- _Assignment_:
Scan the lines below for "independent" and copy the matches.

++++++++++

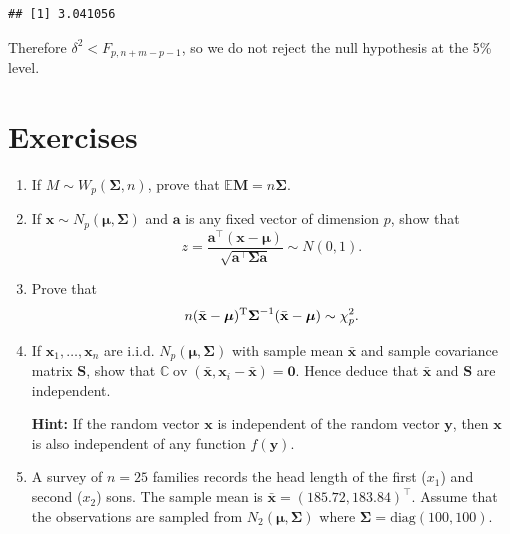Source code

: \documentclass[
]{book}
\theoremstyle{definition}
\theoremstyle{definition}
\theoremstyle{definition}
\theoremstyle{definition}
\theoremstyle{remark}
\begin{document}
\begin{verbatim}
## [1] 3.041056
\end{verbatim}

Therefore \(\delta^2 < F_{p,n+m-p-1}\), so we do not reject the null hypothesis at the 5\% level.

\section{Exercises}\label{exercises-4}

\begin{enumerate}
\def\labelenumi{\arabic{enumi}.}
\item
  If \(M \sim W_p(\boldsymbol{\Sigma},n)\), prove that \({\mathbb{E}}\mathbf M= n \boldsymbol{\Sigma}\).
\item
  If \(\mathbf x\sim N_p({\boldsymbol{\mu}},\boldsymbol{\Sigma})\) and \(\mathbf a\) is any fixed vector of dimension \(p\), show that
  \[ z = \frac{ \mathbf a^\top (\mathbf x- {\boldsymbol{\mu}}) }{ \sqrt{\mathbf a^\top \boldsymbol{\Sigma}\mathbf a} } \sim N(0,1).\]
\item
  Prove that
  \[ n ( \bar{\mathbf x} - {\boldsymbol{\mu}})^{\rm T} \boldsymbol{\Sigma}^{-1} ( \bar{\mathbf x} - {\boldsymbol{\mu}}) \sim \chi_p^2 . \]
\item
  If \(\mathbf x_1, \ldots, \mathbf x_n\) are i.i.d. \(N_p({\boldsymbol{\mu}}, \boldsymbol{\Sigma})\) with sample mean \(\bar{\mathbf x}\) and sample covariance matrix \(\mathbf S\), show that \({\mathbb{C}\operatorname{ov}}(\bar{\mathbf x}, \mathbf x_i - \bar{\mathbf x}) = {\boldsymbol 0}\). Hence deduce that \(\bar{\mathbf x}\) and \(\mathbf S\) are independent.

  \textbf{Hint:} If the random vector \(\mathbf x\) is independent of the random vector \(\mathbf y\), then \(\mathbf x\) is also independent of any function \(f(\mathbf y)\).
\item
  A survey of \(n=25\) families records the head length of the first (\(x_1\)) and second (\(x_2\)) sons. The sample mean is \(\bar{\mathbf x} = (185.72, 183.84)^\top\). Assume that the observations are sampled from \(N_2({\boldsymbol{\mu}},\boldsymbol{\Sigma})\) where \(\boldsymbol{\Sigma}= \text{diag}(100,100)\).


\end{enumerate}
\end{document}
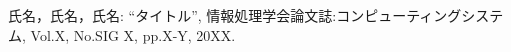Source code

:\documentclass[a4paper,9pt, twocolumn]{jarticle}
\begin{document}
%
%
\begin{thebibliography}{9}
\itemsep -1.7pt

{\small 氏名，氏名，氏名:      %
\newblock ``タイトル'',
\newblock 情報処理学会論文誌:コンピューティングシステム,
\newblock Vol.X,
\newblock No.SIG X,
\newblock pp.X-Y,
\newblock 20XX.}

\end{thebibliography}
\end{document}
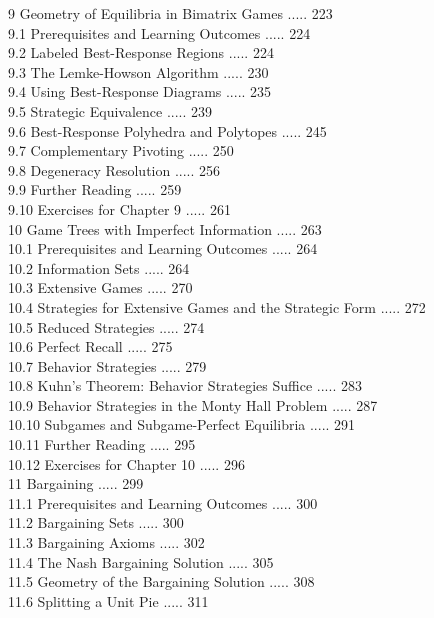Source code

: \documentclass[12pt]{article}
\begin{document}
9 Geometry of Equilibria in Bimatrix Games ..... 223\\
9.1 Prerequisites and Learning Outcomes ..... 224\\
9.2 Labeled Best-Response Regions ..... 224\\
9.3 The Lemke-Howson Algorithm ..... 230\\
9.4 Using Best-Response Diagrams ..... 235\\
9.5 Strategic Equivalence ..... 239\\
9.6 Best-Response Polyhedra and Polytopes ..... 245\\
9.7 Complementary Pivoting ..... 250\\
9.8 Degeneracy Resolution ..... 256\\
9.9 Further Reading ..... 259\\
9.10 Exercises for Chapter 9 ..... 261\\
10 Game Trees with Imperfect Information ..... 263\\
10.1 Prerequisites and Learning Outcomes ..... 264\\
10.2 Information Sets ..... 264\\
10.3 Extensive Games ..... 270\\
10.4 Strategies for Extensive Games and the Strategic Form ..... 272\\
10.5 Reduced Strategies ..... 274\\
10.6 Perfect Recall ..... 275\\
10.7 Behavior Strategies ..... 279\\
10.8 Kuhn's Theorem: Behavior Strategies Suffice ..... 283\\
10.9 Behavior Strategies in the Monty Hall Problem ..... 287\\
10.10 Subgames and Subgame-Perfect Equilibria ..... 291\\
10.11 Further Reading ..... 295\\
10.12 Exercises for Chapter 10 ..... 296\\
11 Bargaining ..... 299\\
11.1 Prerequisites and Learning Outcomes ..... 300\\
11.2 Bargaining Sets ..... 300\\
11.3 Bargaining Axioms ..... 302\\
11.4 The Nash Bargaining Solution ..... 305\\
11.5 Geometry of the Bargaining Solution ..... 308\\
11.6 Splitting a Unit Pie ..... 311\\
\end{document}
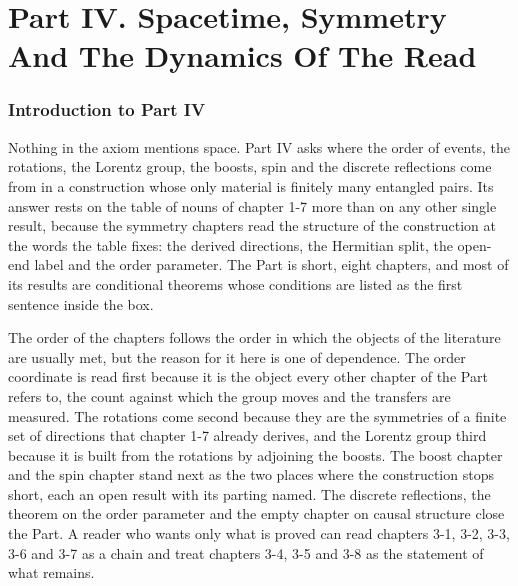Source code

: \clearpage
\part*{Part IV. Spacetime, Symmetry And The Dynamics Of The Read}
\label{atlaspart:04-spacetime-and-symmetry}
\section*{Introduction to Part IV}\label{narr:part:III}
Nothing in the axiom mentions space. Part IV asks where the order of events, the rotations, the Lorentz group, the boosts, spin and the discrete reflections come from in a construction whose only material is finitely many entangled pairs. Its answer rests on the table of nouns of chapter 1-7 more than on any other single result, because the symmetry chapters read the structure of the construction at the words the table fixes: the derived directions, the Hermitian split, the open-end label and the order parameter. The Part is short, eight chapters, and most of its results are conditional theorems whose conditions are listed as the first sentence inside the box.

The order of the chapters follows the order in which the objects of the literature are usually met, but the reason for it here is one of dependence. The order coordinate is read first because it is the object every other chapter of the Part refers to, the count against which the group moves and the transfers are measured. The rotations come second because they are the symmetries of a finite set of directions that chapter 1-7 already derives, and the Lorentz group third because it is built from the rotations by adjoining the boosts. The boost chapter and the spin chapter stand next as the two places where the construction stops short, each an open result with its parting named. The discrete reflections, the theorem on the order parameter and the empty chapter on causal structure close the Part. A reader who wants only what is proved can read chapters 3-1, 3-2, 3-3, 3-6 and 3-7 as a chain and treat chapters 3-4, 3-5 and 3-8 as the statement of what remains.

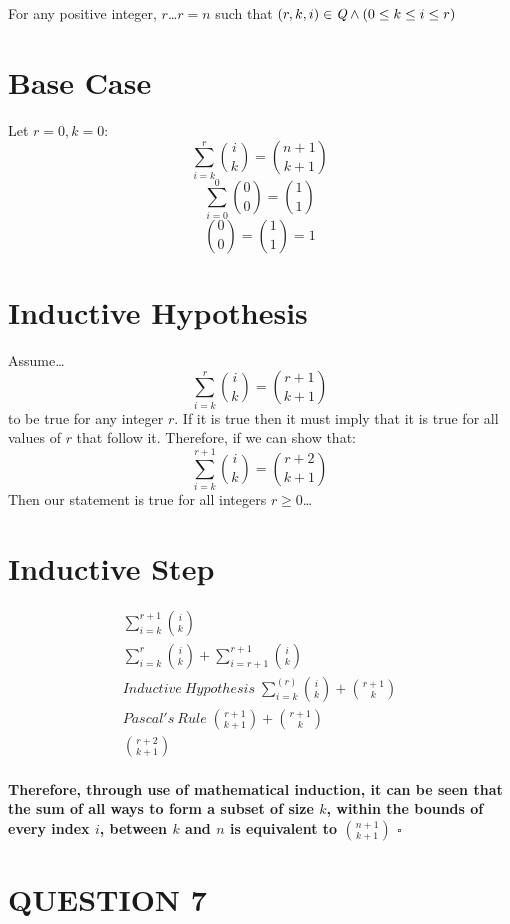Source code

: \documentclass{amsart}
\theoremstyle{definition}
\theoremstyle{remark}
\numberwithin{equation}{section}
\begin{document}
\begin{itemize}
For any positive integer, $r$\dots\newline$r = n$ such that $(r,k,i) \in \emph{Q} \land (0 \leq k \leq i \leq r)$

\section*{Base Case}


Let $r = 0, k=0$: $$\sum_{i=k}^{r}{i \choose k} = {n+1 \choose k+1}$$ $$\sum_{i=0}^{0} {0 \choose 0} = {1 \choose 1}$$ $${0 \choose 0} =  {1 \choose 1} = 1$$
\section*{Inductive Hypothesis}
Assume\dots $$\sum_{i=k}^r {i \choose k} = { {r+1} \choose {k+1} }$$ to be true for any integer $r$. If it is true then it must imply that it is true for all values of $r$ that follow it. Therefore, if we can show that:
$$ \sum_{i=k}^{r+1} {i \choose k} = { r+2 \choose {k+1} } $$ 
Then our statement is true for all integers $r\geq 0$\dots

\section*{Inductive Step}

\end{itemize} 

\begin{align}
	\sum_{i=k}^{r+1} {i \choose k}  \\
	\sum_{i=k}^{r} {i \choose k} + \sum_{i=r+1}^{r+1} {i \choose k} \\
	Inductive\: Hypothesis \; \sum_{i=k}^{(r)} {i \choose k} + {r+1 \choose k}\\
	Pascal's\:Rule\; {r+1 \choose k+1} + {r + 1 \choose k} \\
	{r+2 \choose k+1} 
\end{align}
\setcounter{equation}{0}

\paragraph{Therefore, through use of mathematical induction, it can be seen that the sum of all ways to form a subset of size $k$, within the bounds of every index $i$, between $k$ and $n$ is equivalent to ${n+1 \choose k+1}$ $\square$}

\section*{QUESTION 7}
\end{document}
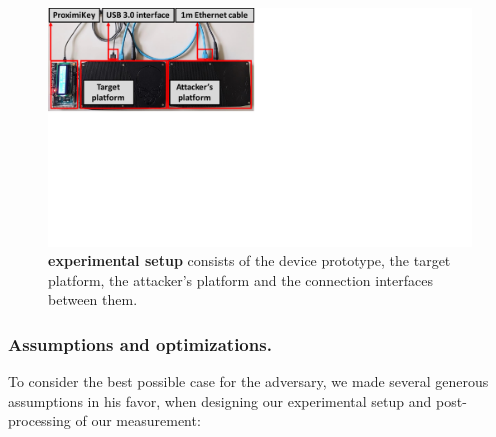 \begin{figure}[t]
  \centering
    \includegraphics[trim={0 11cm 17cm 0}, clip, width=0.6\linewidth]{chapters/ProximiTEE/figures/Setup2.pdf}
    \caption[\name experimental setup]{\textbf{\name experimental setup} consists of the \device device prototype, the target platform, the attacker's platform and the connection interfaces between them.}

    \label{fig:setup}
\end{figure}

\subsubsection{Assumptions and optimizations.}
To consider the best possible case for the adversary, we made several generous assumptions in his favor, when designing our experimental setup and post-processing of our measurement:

++++++++++

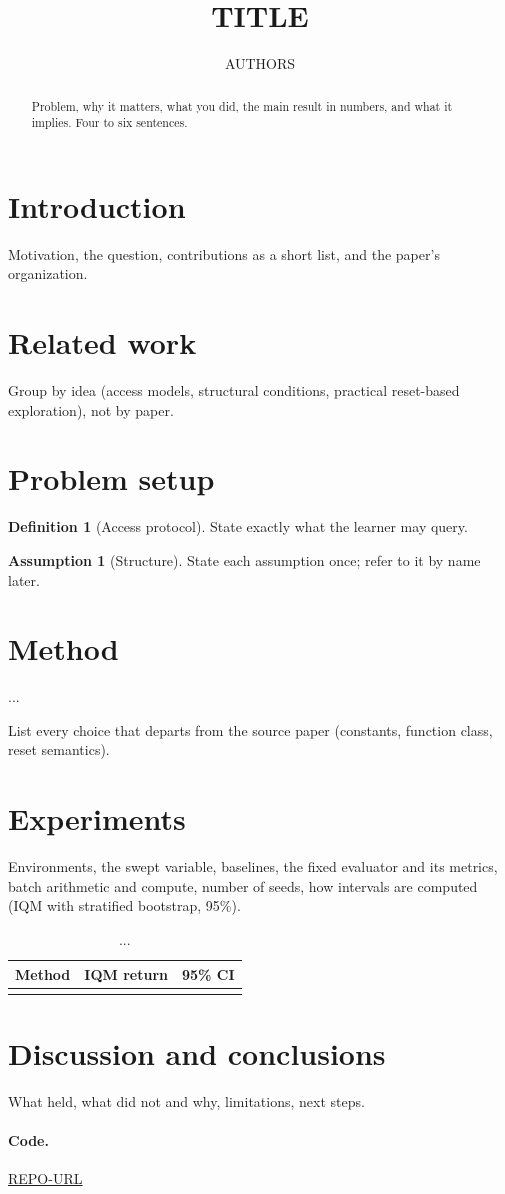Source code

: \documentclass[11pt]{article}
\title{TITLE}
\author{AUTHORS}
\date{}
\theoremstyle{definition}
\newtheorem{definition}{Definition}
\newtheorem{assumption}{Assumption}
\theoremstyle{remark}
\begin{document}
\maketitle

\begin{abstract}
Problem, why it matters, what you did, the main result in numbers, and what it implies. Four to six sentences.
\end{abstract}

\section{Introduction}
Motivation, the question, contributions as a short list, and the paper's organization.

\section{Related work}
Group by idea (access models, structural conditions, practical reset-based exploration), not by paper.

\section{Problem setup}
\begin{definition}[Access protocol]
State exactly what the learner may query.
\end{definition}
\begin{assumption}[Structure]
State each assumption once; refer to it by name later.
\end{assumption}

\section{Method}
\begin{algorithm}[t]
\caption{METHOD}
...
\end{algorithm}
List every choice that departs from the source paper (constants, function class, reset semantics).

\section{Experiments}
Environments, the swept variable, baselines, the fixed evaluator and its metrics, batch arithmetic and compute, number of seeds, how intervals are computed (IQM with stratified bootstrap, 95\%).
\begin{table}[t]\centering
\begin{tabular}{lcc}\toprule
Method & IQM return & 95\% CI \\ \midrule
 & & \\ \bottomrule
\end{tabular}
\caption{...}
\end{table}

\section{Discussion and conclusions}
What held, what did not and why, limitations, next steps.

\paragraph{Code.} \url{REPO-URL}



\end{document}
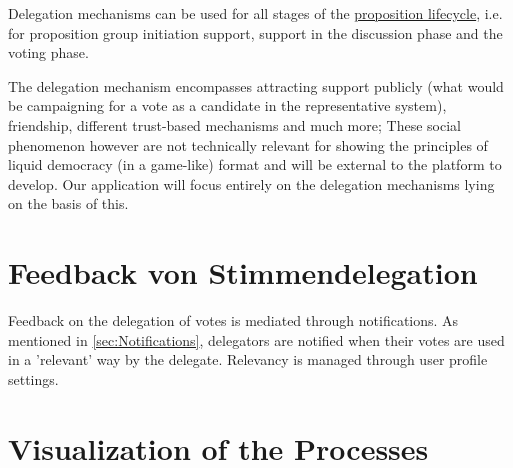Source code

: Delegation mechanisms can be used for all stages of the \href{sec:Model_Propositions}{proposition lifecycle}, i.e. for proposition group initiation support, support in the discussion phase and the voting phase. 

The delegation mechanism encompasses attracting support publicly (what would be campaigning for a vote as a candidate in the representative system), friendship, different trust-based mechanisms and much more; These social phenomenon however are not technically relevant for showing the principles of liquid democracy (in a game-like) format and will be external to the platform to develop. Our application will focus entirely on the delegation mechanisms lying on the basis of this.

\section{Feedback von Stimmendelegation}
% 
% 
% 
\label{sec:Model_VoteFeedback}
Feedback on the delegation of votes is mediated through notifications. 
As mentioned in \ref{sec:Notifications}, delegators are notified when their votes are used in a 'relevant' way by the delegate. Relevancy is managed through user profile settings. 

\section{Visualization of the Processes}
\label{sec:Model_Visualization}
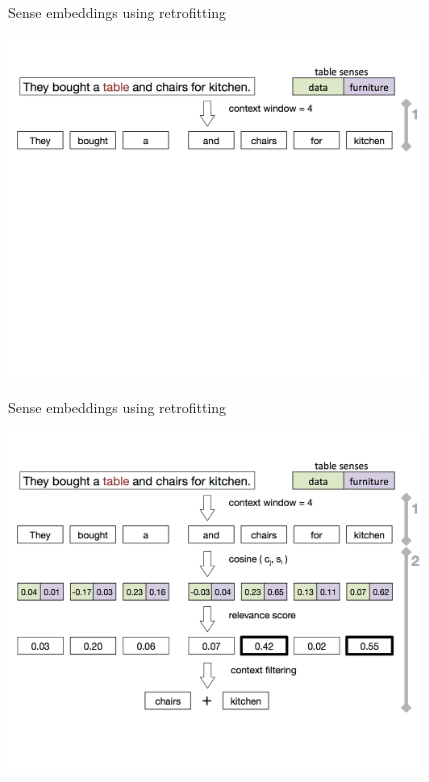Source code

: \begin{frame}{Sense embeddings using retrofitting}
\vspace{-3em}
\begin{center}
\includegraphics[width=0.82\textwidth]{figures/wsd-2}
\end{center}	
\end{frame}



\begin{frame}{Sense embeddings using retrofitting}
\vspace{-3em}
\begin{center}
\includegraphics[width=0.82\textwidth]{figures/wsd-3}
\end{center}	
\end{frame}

++++++++++

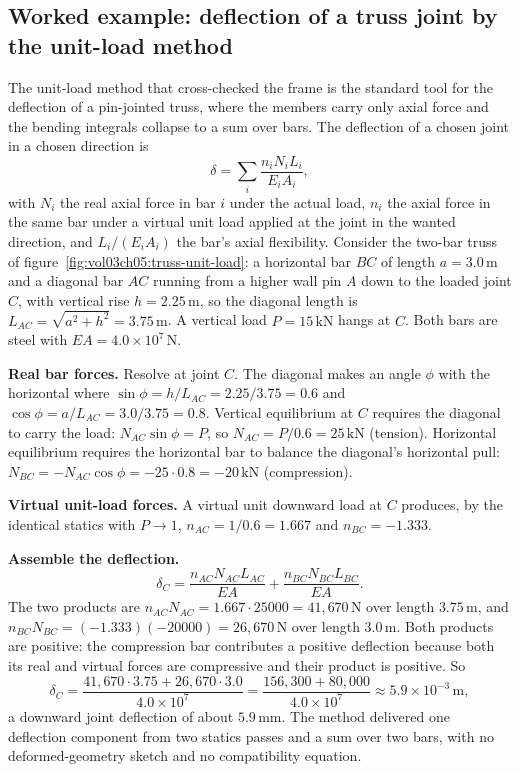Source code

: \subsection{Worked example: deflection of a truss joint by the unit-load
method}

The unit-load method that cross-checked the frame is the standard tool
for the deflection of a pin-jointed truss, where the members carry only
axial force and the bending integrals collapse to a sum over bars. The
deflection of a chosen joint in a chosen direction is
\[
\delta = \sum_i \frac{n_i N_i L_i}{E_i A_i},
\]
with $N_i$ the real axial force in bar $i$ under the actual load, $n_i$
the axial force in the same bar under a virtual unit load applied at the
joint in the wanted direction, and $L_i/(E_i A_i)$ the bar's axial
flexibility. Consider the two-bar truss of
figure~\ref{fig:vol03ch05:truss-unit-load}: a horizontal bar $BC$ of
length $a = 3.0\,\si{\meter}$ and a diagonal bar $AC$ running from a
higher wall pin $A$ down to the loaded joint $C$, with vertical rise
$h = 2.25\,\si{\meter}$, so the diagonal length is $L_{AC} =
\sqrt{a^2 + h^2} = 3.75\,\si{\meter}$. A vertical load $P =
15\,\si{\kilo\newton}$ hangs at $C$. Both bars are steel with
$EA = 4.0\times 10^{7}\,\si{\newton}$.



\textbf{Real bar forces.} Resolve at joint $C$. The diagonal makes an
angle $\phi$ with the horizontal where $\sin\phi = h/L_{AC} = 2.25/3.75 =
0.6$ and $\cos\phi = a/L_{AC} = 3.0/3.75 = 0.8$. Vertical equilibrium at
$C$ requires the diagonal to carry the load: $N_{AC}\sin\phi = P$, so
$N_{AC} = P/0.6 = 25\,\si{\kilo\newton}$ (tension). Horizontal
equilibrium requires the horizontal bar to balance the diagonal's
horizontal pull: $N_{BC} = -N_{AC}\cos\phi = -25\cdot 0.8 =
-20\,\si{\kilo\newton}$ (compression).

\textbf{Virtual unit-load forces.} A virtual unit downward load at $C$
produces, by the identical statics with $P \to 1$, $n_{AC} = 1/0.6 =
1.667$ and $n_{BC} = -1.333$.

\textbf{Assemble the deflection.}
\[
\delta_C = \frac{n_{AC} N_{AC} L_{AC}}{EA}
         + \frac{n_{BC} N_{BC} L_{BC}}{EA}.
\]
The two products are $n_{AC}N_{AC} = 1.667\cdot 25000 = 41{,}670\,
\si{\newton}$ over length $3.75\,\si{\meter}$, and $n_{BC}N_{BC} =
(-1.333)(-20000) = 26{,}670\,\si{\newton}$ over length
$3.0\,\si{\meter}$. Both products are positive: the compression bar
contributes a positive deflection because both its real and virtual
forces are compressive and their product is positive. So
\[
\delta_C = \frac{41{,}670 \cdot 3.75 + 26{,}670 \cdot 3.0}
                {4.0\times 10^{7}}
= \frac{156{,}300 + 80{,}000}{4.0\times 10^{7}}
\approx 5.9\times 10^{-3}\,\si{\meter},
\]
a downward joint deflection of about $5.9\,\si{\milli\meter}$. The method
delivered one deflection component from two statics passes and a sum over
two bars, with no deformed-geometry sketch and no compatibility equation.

++++++++++

- _Expected answer_:
  If \(\mathbf x_1, \ldots, \mathbf x_n\) are i.i.d. \(N_p({\boldsymbol{\mu}}, \boldsymbol{\Sigma})\) with sample mean \(\bar{\mathbf x}\) and sample covariance matrix \(\mathbf S\), show that \({\mathbb{C}\operatorname{ov}}(\bar{\mathbf x}, \mathbf x_i - \bar{\mathbf x}) = {\boldsymbol 0}\). Hence deduce that \(\bar{\mathbf x}\) and \(\mathbf S\) are independent.
  \textbf{Hint:} If the random vector \(\mathbf x\) is independent of the random vector \(\mathbf y\), then \(\mathbf x\) is also independent of any function \(f(\mathbf y)\).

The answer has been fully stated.